Déjà le 4 avril 2011, la société Akka avait proposé au salarié une nouvelle mission « Validation Banc et Rame Régiolis » au sein de la société Alstom pour la période du 11 avril 2011 au 30 août 2012.
Sur demande du salarié qui s’interrogeait sur la compatibilité de ses compétences avec cette mission, le cahier des charges y afférent lui avait été communiqué.
Rien n’empêchait dès lors l’employeur, dans le cadre de la mission confiée le 17 février 2012, de donner au salarié une information plus complète du travail à accomplir, dans un contexte où celui-ci avait déjà fait part en 2011 à l’employeur de sa crainte de ne pas être à la hauteur au regard de sa spécialisation dans le ferroviaire pendant de nombreuses années et de son absence de formation dans d’autres domaines.
Au regard de tous ces éléments, la cour considère que l’employeur a manqué à son obligation de délivrer un ordre de mission donnant au salarié une information complète sur la mission confiée et donc à son obligation de loyauté, les imprécisions entourant la mission confiée n’ayant pas permis au salarié de prendre une décision éclairée, de sorte que son comportement ne peut être qualifié de fautif, sans qu’il soit nécessaire d’examiner les autres moyens invoqués tenant notamment au délai de prévenance.
Il convient dès lors de retenir que son licenciement est, par infirmation du jugement entrepris, dénué de cause réelle et sérieuse.
M. X, âgé de 47 ans au moment du licenciement, bénéficiait d’une ancienneté de 24 années dans l’entreprise laquelle occupait plus de 10 salariés.
Suivant attestation de pôle emploi, il a perçu l’allocation d’aide au retour à l’emploi puis l’allocation de solidarité.
Il indique avoir créé son entreprise en début d’année 2017.
Son salaire mensuel brut s’élevait à 4120 '.
Au regard de ces éléments, il convient de lui allouer la somme de 50 000 ' à titre de dommages et intérêts pour licenciement dénué de cause réelle et sérieuse.
Sur le surplus des demandes
La Sas Akka Informatique & Systèmes qui succombe sera condamnée aux dépens de première instance par réformation du jugement entrepris, et d’appel ainsi qu’à payer à M. X la somme de 3 000 ' sur le fondement de l’article 700 du code de procédure civile,
Le licenciement déclaré illégitime est sanctionné par l’article L 1235-4 du code du travail.

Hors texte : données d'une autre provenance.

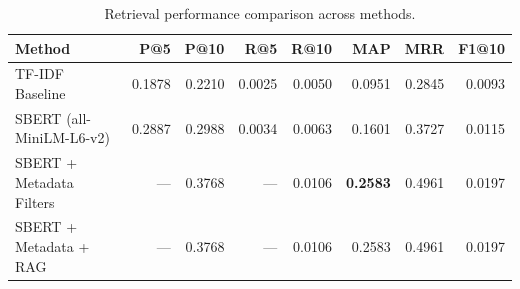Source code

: \begin{table}[htbp]
\centering
\caption{Retrieval performance comparison across methods.}
\label{tab:retrieval_comparison}
\begin{tabular}{lrrrrrrr}
\toprule
Method & P@5 & P@10 & R@5 & R@10 & MAP & MRR & F1@10 \\
\midrule
TF-IDF Baseline & 0.1878 & 0.2210 & 0.0025 & 0.0050 & 0.0951 & 0.2845 & 0.0093 \\
SBERT (all-MiniLM-L6-v2) & 0.2887 & 0.2988 & 0.0034 & 0.0063 & 0.1601 & 0.3727 & 0.0115 \\
SBERT + Metadata Filters & — & 0.3768 & — & 0.0106 & \textbf{0.2583} & 0.4961 & 0.0197 \\
SBERT + Metadata + RAG & — & 0.3768 & — & 0.0106 & 0.2583 & 0.4961 & 0.0197 \\
\bottomrule
\end{tabular}
\end{table}
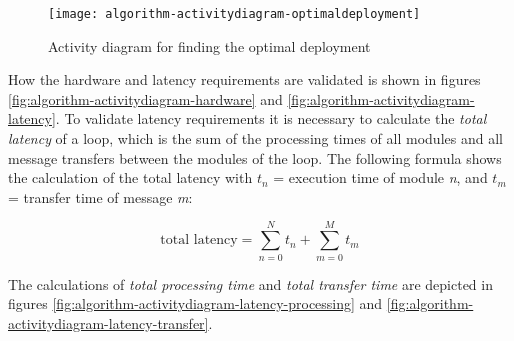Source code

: \begin{figure}[htb]
    \centering
    \texttt{[image: algorithm-activitydiagram-optimaldeployment]}
    \caption{Activity diagram for finding the optimal deployment}
    \label{fig:algorithm-activitydiagram-optimaldeployment}
\end{figure}

How the hardware and latency requirements are validated is shown in figures \ref{fig:algorithm-activitydiagram-hardware} and \ref{fig:algorithm-activitydiagram-latency}.
To validate latency requirements it is necessary to calculate the \textit{total latency} of a loop, which is the sum of the processing times of all modules and all message transfers between the modules of the loop.
The following formula shows the calculation of the total latency with $t_n$ = execution time of module \textit{n}, and $t_m$ = transfer time of message \textit{m}:

\[ \textrm{total latency} = \sum_{n=0}^N t_n + \sum_{m=0}^M t_m\]

The calculations of \textit{total processing time} and \textit{total transfer time} are depicted in figures \ref{fig:algorithm-activitydiagram-latency-processing} and \ref{fig:algorithm-activitydiagram-latency-transfer}.

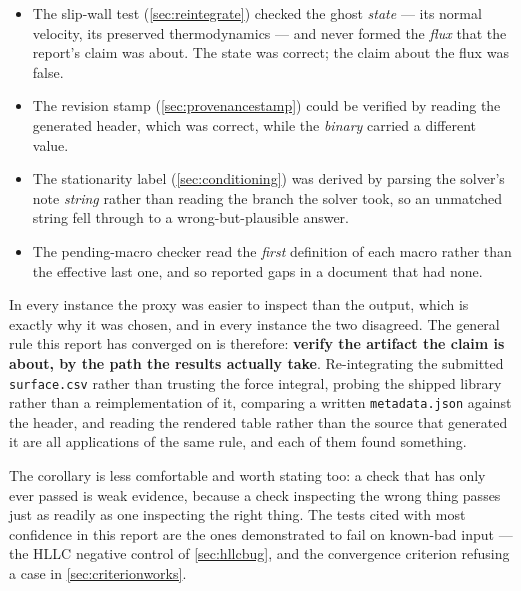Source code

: \begin{itemize}
  \item The slip-wall test (\cref{sec:reintegrate}) checked the ghost \emph{state} ---
  its normal velocity, its preserved thermodynamics --- and never formed the \emph{flux}
  that the report's claim was about. The state was correct; the claim about the flux was
  false.
  \item The revision stamp (\cref{sec:provenancestamp}) could be verified by reading the
  generated header, which was correct, while the \emph{binary} carried a different value.
  \item The stationarity label (\cref{sec:conditioning}) was derived by parsing the
  solver's note \emph{string} rather than reading the branch the solver took, so an
  unmatched string fell through to a wrong-but-plausible answer.
  \item The pending-macro checker read the \emph{first} definition of each macro rather
  than the effective last one, and so reported gaps in a document that had none.
\end{itemize}

In every instance the proxy was easier to inspect than the output, which is exactly why it
was chosen, and in every instance the two disagreed. The general rule this report has
converged on is therefore: \textbf{verify the artifact the claim is about, by the path the
results actually take}. Re-integrating the submitted \texttt{surface.csv} rather than
trusting the force integral, probing the shipped library rather than a reimplementation of
it, comparing a written \texttt{metadata.json} against the header, and reading the rendered
table rather than the source that generated it are all applications of the same rule, and
each of them found something.

The corollary is less comfortable and worth stating too: a check that has only ever passed
is weak evidence, because a check inspecting the wrong thing passes just as readily as one
inspecting the right thing. The tests cited with most confidence in this report are the ones
demonstrated to fail on known-bad input --- the HLLC negative control of \cref{sec:hllcbug},
and the convergence criterion refusing a case in \cref{sec:criterionworks}.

Il convient d’ordonner, en tant que de besoin, le remboursement par la Sas Akka Informatique & Systèmes à Pôle Emploi des sommes éventuellement versées au salarié au titre du chômage dans la limite de 6 mois d’indemnités.
PAR CES MOTIFS
La cour, après en avoir délibéré, statuant, publiquement, contradictoirement, en dernier ressort et par arrêt mis à disposition au greffe,
• Infirme le jugement entrepris hormis en ce qu’il a débouté les parties de leurs demandes au titre de l’article 700 du code de procédure civile,
• Le confirme sur ce point ,
• Statuant à nouveau sur les points infirmés et y ajoutant,
• Dit que le licenciement de M. X est dénué de cause réelle et sérieuse,
• Condamne la Sas Akka Informatique & Systèmes à payer à M. X les sommes suivantes :
— 50 000 ' à titre de dommages et intérêts pour licenciement dénué de cause réelle et sérieuse,
— 3 000 ' en application de l’article 700 du code de procédure civile
• Ordonne le remboursement par la Sas Akka Informatique & Systèmes à Pôle Emploi des sommes versées au salarié au titre du chômage dans la limite de 6 mois d’indemnités,
• Condamne la Sas Akka Informatique & Systèmes aux dépens de première instance et d’appel.
Arrêt signé par Madame DEL ARCO SALCEDO, Présidente, et par Madame LAUBIE, greffière, à laquelle la minute de la décision a été remise par le magistrat signataire.